> **PROBLEM TO WORK ON**:
Once the pictures are set aside, copy the data below exactly as it stands.

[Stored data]
##############################
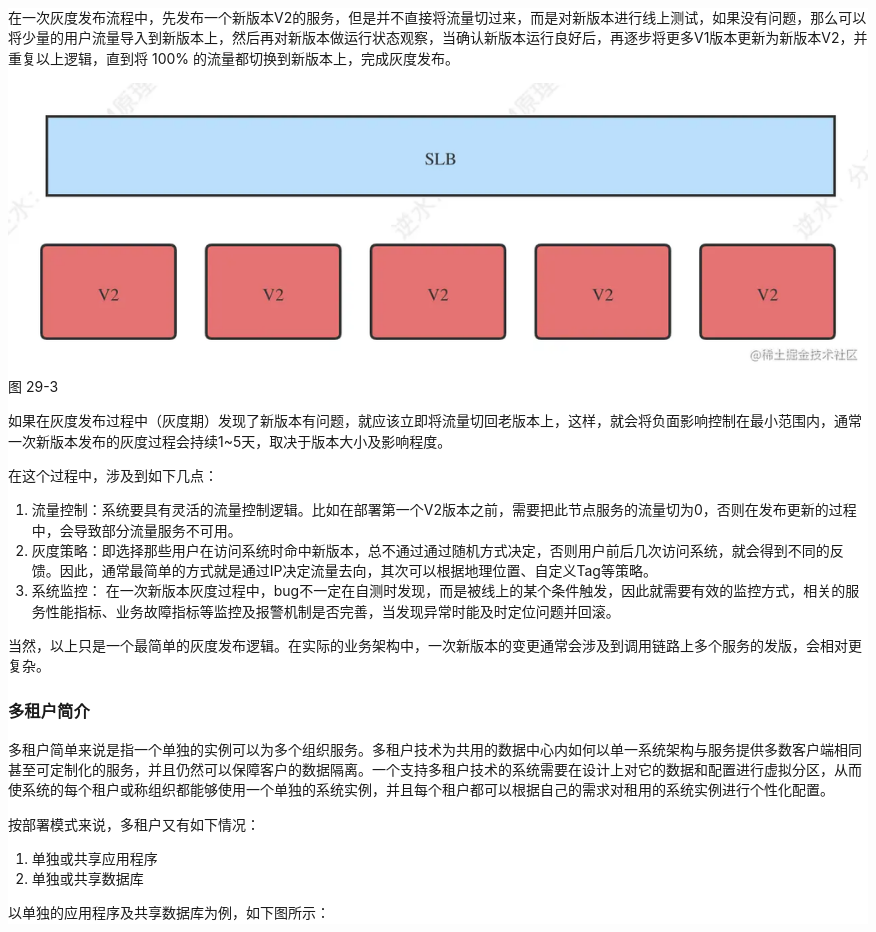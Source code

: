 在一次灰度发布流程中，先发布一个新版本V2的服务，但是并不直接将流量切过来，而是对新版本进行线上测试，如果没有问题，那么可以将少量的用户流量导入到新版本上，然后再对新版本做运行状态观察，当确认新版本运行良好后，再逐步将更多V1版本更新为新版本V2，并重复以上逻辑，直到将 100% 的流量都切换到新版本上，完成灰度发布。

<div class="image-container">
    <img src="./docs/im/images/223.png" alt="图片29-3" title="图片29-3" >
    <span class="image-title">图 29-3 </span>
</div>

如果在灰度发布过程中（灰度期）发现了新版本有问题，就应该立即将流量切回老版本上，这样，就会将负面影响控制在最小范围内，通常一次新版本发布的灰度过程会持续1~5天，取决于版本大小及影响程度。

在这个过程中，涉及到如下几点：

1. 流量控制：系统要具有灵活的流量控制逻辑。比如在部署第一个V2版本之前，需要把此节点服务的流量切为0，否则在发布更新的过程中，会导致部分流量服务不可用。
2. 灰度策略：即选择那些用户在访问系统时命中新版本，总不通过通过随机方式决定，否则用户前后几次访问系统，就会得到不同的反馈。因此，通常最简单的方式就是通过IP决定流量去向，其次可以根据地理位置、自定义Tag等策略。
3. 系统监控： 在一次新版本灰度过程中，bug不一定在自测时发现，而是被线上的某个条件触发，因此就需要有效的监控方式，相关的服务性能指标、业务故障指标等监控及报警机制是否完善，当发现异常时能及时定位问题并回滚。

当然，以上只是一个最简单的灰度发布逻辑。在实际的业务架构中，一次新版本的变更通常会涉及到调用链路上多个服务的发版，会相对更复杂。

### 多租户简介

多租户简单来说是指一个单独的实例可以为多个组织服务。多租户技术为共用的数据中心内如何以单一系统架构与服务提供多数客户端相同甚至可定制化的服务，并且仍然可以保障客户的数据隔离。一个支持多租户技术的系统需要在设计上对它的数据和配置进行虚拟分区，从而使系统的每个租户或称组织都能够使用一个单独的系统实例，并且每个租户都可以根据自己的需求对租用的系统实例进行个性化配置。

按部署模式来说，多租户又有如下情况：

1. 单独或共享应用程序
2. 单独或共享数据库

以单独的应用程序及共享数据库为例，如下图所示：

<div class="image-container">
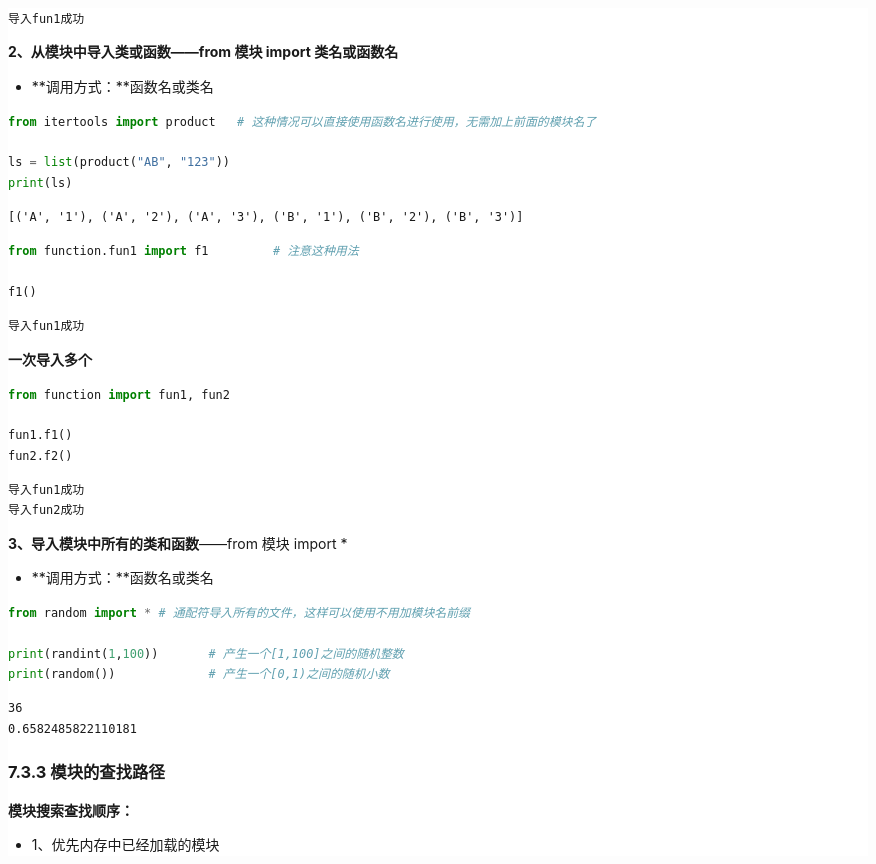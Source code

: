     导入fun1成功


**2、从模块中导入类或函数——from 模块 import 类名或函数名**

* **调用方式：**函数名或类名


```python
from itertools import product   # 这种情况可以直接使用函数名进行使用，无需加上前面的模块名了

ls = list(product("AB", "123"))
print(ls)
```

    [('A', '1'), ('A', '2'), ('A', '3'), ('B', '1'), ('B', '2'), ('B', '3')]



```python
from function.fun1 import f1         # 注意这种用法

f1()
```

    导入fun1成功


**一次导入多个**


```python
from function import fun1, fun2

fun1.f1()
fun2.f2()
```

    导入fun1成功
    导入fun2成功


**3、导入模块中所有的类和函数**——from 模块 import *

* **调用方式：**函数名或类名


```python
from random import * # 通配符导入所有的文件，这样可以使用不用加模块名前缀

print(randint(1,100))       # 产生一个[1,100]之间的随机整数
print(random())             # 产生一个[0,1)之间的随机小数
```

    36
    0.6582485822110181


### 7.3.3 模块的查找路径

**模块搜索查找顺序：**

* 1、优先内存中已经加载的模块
##############################
> **EXERCISE RESULT**:
Source code

: 在一次灰度发布流程中，先发布一个新版本V2的服务，但是并不直接将流量切过来，而是对新版本进行线上测试，如果没有问题，那么可以将少量的用户流量导入到新版本上，然后再对新版本做运行状态观察，当确认新版本运行良好后，再逐步将更多V1版本更新为新版本V2，并重复以上逻辑，直到将 100% 的流量都切换到新版本上，完成灰度发布。

<div class="image-container">
    <img src="./docs/im/images/223.png" alt="图片29-3" title="图片29-3" >
    <span class="image-title">图 29-3 </span>
</div>

如果在灰度发布过程中（灰度期）发现了新版本有问题，就应该立即将流量切回老版本上，这样，就会将负面影响控制在最小范围内，通常一次新版本发布的灰度过程会持续1~5天，取决于版本大小及影响程度。

在这个过程中，涉及到如下几点：

1. 流量控制：系统要具有灵活的流量控制逻辑。比如在部署第一个V2版本之前，需要把此节点服务的流量切为0，否则在发布更新的过程中，会导致部分流量服务不可用。
2. 灰度策略：即选择那些用户在访问系统时命中新版本，总不通过通过随机方式决定，否则用户前后几次访问系统，就会得到不同的反馈。因此，通常最简单的方式就是通过IP决定流量去向，其次可以根据地理位置、自定义Tag等策略。
3. 系统监控： 在一次新版本灰度过程中，bug不一定在自测时发现，而是被线上的某个条件触发，因此就需要有效的监控方式，相关的服务性能指标、业务故障指标等监控及报警机制是否完善，当发现异常时能及时定位问题并回滚。

当然，以上只是一个最简单的灰度发布逻辑。在实际的业务架构中，一次新版本的变更通常会涉及到调用链路上多个服务的发版，会相对更复杂。

### 多租户简介

多租户简单来说是指一个单独的实例可以为多个组织服务。多租户技术为共用的数据中心内如何以单一系统架构与服务提供多数客户端相同甚至可定制化的服务，并且仍然可以保障客户的数据隔离。一个支持多租户技术的系统需要在设计上对它的数据和配置进行虚拟分区，从而使系统的每个租户或称组织都能够使用一个单独的系统实例，并且每个租户都可以根据自己的需求对租用的系统实例进行个性化配置。

按部署模式来说，多租户又有如下情况：

1. 单独或共享应用程序
2. 单独或共享数据库

以单独的应用程序及共享数据库为例，如下图所示：

<div class="image-container">
Source code

:     导入fun1成功


**2、从模块中导入类或函数——from 模块 import 类名或函数名**

* **调用方式：**函数名或类名


```python
from itertools import product   # 这种情况可以直接使用函数名进行使用，无需加上前面的模块名了

ls = list(product("AB", "123"))
print(ls)
```

    [('A', '1'), ('A', '2'), ('A', '3'), ('B', '1'), ('B', '2'), ('B', '3')]



```python
from function.fun1 import f1         # 注意这种用法

f1()
```

    导入fun1成功


**一次导入多个**


```python
from function import fun1, fun2

fun1.f1()
fun2.f2()
```

    导入fun1成功
    导入fun2成功


**3、导入模块中所有的类和函数**——from 模块 import *

* **调用方式：**函数名或类名


```python
from random import * # 通配符导入所有的文件，这样可以使用不用加模块名前缀

print(randint(1,100))       # 产生一个[1,100]之间的随机整数
print(random())             # 产生一个[0,1)之间的随机小数
```

    36
    0.6582485822110181


### 7.3.3 模块的查找路径

**模块搜索查找顺序：**

* 1、优先内存中已经加载的模块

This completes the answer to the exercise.